Review of any pending action items

    <alolita>
    [8]https://www.w3.org/International/groups/indic-layout/track/a
    ctions/open

       [8] 
https://www.w3.org/International/groups/indic-layout/track/actions/open

    <scribe> A6: Complete devanagari and bengali sections 2.6

    Complete devanagari and bengali sections 2.6 PENDING

    Vivek to provide information about Bengali

    A8: Add issue about zwj/zwnj stuff to begin fleshing out the
    problem

    [9]https://github.com/w3c/iip/issues/14

       [9] https://github.com/w3c/iip/issues/14

    close action-8

    <trackbot> Closed action-8.

    A9: Add issue about devanagari numerals to help provide use
    case examples

    [10]https://github.com/w3c/iip/issues/15

      [10] https://github.com/w3c/iip/issues/15

    vivek: native numerals are sometimes used, but i'm unable to
    see this as a gap - there is a straightforward mapping

    akshat: on previous call we discussed initial text and there
    was some confusion about what Vivek was trying to say

    <alolita> akshat: there is w3c css spec support for calendar,
    date support in Devanagari and Latin

    akshat: if i want to choose a devanagari calendar it should be
    not dependent on the developer, but specified by w3c
    ... there's some confusion about what is being said

    close action-9

    <trackbot> Closed action-9.

    alolita: please all add to the github issue

    A10: Add text to 2.8 about general problems for segmentation
    PENDING

    akshat: we'll add that today


Discussion of comments in issues posted on GitHub for Devanagari,
Bengali and Tamil.

    alolita: there was some issue about adding Muthu's comments to
    github, so we should add after

    muthu: i pointed out some areas that need attention

    <alolita> muthu: there are 4 locales for tamil

    <alolita> muthu: for locale ta_MY and ta_sg - a Latin oriented
    format is used for numerals



    2.7 Numbers, dates, etc

    The usage of Tamil numerals has fallen out of common usage,
    though we do find them used occasionally by a few. ASCII
    numerals are used in common practice, and thus should be the
    default or fallback when there are no options available.

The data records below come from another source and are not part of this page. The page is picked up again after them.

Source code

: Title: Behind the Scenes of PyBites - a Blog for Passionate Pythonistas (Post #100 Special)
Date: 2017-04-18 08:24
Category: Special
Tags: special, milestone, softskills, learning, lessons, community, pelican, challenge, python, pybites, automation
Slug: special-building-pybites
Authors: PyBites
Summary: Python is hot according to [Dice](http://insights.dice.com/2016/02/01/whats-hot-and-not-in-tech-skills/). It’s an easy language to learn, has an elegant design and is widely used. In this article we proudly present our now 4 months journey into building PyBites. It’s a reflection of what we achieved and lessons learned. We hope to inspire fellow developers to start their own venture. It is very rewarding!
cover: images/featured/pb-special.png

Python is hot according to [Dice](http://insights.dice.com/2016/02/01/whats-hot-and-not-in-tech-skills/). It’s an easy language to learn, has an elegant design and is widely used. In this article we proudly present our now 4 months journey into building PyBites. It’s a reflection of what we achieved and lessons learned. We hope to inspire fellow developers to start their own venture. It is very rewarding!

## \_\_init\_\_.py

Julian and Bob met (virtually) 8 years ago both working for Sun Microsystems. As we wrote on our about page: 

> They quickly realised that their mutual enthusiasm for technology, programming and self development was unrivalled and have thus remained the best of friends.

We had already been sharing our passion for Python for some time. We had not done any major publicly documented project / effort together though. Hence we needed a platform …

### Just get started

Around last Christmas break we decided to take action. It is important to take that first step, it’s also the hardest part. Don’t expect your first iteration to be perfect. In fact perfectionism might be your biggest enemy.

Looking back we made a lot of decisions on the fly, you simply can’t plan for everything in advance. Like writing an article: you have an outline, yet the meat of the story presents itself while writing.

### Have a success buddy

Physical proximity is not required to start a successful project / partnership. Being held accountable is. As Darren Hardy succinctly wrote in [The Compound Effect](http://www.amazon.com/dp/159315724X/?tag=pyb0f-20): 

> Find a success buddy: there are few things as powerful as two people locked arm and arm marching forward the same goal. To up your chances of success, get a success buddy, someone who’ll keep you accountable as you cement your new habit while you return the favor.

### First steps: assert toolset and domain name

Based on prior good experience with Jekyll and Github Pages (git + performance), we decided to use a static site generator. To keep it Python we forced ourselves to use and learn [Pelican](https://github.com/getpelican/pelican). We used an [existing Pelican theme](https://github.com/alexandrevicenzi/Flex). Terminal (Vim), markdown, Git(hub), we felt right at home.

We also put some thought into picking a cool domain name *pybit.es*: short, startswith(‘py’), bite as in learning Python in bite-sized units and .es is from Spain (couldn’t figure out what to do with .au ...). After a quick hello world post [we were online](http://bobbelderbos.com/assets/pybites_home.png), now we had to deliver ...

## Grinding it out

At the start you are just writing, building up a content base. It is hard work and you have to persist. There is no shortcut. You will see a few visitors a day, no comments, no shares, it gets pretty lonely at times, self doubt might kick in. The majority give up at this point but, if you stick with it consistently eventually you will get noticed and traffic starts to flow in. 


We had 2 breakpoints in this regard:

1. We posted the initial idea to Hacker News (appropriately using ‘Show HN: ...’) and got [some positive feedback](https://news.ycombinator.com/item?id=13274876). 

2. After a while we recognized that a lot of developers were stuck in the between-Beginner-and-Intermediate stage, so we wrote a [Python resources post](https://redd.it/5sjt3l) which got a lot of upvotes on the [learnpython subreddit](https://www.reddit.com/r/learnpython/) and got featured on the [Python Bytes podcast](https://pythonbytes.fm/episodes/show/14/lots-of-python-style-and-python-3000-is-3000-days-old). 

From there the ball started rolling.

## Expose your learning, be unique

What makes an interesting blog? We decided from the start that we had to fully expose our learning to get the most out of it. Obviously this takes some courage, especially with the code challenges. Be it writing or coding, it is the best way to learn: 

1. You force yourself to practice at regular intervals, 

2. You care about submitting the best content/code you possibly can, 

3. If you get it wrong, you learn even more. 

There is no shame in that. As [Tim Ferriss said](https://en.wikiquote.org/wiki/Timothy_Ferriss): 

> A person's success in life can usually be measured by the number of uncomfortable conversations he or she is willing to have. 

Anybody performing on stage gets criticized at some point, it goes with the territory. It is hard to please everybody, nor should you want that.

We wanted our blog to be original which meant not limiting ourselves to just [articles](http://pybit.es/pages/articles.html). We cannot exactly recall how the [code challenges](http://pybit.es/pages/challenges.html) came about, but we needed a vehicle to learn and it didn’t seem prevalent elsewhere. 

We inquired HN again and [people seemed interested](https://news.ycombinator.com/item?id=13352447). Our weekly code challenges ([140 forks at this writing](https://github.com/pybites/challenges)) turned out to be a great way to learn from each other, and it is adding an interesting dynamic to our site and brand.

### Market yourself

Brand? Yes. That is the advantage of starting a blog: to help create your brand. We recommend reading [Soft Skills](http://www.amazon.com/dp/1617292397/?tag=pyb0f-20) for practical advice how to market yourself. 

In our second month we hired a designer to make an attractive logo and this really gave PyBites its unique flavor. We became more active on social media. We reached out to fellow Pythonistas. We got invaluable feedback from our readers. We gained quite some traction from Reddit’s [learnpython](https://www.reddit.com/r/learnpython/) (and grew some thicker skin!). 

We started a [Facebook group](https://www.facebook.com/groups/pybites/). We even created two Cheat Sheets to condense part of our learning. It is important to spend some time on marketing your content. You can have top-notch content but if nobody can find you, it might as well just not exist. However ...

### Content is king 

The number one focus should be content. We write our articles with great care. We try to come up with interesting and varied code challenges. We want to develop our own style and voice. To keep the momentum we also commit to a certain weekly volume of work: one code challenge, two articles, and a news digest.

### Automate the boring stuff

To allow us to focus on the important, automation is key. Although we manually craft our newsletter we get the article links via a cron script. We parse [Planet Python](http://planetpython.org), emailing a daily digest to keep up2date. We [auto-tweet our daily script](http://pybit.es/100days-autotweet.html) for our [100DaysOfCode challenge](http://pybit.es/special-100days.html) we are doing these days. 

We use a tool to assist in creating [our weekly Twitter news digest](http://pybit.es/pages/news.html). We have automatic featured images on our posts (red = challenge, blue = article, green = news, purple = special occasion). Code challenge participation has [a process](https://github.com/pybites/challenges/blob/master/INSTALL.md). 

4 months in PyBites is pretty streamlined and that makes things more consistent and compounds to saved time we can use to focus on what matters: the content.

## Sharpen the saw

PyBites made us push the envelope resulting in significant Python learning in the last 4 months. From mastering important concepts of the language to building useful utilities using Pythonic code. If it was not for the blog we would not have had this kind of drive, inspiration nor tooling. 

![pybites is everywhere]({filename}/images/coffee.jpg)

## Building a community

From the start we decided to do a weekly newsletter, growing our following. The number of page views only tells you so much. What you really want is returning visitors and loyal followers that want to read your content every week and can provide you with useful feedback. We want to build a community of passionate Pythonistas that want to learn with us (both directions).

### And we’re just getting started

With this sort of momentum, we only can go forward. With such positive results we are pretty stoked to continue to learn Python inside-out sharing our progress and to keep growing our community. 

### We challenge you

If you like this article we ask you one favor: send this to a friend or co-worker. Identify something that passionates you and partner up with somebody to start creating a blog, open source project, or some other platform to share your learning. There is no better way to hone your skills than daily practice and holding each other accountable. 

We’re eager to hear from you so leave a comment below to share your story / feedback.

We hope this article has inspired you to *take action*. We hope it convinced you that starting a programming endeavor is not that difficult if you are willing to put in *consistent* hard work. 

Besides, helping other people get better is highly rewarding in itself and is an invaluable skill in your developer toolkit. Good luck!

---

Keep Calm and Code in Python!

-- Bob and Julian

    ta_my and ta_sg follows the English number format
    (123,456,789,000) and do not follow the number format used in
    ta_in and ta_lk.

    ]]

    alolita: tamil numerals only used in classical texts?

    muthu: correct
    ... i think also in malayalam and telugu not used
    ... in kannada they are used

    alolita: should both be available?

    muthu: generally only ascii needed, but it would be nice to
    have an option for users to use native numbers
    ... there are some who may want to read in tamil numerals

    alolita: how about in calendars?

    muthu: all ascii for tamil

    <alolita> richard: originally tamil did not have a zero

    richard: if people want to use tamil numerals would they use
    per a decimal based system

    muthu: yes

    <alolita> muthu: the old books from 50+ years have tamil
    numerals

    neha: if i want to display numbers in tamil there should be
    some tag to change numbers to tamil

    muthu: if such a tag is not provided, then ascii numbers should
    be used

    neha: that is a gap right now - no tag to switch to tamil
    numerals

    alolita: we have noted that there is a gap that needs to be
    addressed

    muthu: all the ta locales are the same, including sinhalese



    2.8 Text boundaries & selection

    There are only two sequence of characters that form conjuncts
    in Tamil. Both are not native to Tamil. ஶ்ரீ and க்ஷ. Other
    than these two, no other CHC combinations form conjuncts. We
    should be able to place the cursor between the H and C (eg:
    CH<cursor>C). This issue was fixed in Android Oreo and iOS 12.
    The problem exists in many places and needs checking to
    identify which browsers support and which do not.

    ]]

    alolita: if you want to translate a historical text into tamil
    how will it be translated? with or without conjuncts?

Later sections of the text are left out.